BEGIN Records to process
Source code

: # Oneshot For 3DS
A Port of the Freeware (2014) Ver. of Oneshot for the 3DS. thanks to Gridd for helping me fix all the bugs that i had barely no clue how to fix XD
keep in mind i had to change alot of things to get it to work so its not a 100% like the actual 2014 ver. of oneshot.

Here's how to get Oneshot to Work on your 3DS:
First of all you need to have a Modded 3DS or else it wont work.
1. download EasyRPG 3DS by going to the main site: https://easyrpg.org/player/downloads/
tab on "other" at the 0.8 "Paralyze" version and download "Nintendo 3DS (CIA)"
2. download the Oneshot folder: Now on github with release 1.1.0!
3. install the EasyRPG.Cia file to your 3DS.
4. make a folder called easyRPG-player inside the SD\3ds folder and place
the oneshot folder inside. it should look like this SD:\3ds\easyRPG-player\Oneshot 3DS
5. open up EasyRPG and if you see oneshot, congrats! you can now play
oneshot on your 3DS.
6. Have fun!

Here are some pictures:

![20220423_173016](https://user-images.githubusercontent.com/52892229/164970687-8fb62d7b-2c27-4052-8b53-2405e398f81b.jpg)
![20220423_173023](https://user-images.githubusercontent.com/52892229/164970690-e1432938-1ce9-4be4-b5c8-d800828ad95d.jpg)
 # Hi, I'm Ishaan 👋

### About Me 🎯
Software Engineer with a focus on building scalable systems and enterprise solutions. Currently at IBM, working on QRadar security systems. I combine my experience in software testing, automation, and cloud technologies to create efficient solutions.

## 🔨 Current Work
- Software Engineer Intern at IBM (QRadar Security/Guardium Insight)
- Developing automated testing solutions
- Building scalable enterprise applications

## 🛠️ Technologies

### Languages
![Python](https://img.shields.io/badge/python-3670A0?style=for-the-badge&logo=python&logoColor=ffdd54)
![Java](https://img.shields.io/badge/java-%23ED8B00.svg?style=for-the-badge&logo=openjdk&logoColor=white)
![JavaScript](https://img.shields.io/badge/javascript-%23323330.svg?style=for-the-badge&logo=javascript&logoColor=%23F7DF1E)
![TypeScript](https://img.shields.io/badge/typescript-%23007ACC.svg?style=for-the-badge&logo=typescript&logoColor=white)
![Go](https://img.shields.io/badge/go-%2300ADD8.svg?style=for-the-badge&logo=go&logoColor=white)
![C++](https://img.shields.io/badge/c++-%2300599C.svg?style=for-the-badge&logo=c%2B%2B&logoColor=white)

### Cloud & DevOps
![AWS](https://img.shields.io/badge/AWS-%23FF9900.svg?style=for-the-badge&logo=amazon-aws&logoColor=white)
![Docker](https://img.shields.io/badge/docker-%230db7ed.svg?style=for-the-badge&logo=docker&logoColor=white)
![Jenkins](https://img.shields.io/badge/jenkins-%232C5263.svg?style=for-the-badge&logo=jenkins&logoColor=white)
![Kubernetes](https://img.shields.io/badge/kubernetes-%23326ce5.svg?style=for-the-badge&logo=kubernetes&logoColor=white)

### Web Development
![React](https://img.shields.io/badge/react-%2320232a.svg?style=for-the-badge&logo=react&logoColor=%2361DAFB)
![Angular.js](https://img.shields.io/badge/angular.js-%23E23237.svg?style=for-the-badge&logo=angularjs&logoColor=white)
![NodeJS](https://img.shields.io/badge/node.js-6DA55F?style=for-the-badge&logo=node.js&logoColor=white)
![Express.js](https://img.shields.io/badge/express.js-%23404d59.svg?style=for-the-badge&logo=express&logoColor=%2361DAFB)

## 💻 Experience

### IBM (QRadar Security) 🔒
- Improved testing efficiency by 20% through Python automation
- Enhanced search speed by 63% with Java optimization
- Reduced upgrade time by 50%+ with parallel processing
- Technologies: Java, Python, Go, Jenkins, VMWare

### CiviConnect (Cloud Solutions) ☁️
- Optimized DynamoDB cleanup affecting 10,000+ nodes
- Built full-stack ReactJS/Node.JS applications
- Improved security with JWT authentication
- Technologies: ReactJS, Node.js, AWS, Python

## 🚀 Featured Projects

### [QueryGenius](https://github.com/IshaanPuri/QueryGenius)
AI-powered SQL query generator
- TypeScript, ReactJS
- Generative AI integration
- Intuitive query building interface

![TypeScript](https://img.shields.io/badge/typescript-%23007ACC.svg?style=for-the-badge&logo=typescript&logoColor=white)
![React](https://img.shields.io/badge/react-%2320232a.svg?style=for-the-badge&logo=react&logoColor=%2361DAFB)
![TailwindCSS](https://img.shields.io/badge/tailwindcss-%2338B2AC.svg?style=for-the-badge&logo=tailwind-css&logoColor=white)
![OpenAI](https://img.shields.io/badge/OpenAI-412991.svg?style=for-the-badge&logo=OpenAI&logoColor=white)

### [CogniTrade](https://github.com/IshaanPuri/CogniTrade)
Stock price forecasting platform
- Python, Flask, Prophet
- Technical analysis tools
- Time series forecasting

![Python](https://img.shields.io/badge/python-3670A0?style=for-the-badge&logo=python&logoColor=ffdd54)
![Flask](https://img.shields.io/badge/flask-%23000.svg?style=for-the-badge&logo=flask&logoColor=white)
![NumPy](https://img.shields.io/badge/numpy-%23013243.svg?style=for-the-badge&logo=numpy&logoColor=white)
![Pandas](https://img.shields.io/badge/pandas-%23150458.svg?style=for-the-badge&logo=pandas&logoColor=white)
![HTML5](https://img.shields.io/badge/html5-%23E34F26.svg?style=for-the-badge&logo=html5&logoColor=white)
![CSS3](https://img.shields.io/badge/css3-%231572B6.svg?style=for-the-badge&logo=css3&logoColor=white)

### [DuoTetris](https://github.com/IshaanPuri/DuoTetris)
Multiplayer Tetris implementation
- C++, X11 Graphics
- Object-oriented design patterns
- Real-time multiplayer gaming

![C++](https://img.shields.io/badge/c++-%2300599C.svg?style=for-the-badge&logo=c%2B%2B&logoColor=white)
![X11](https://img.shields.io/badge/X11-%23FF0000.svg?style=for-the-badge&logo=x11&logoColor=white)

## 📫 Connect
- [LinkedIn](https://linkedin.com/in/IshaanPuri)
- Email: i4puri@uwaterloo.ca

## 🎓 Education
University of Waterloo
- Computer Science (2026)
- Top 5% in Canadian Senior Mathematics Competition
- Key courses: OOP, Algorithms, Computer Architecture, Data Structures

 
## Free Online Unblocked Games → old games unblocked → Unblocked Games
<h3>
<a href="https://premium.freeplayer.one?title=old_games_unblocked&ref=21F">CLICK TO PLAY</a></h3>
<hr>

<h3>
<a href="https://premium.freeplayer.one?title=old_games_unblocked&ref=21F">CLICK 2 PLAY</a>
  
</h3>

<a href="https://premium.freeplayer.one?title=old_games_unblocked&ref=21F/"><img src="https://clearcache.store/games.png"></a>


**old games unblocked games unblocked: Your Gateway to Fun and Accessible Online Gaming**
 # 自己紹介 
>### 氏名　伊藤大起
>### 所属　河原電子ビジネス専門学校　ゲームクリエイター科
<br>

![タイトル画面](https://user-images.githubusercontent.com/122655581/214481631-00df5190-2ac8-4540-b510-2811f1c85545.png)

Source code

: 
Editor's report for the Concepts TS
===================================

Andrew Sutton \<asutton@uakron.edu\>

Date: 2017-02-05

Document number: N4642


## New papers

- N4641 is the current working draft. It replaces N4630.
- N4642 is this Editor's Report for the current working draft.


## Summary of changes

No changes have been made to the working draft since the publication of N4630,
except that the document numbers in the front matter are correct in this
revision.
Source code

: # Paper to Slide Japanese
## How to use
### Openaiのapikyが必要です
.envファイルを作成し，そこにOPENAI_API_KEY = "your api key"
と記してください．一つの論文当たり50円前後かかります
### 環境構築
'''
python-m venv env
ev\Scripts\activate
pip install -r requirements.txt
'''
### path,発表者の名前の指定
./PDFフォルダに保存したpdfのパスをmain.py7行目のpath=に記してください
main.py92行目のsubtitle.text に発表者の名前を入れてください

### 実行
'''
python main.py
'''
END Records to process
Work request: Taking the entries above, write out exactly the lines starting with the line containing "2. download the" and going on through the line containing "## 🔨 Current Work", both included, and nothing else.

Completed task:
2. download the Oneshot folder: Now on github with release 1.1.0!
3. install the EasyRPG.Cia file to your 3DS.
4. make a folder called easyRPG-player inside the SD\3ds folder and place
the oneshot folder inside. it should look like this SD:\3ds\easyRPG-player\Oneshot 3DS
5. open up EasyRPG and if you see oneshot, congrats! you can now play
oneshot on your 3DS.
6. Have fun!

Here are some pictures:

![20220423_173016](https://user-images.githubusercontent.com/52892229/164970687-8fb62d7b-2c27-4052-8b53-2405e398f81b.jpg)
![20220423_173023](https://user-images.githubusercontent.com/52892229/164970690-e1432938-1ce9-4be4-b5c8-d800828ad95d.jpg)
 # Hi, I'm Ishaan 👋

### About Me 🎯
Software Engineer with a focus on building scalable systems and enterprise solutions. Currently at IBM, working on QRadar security systems. I combine my experience in software testing, automation, and cloud technologies to create efficient solutions.

## 🔨 Current Work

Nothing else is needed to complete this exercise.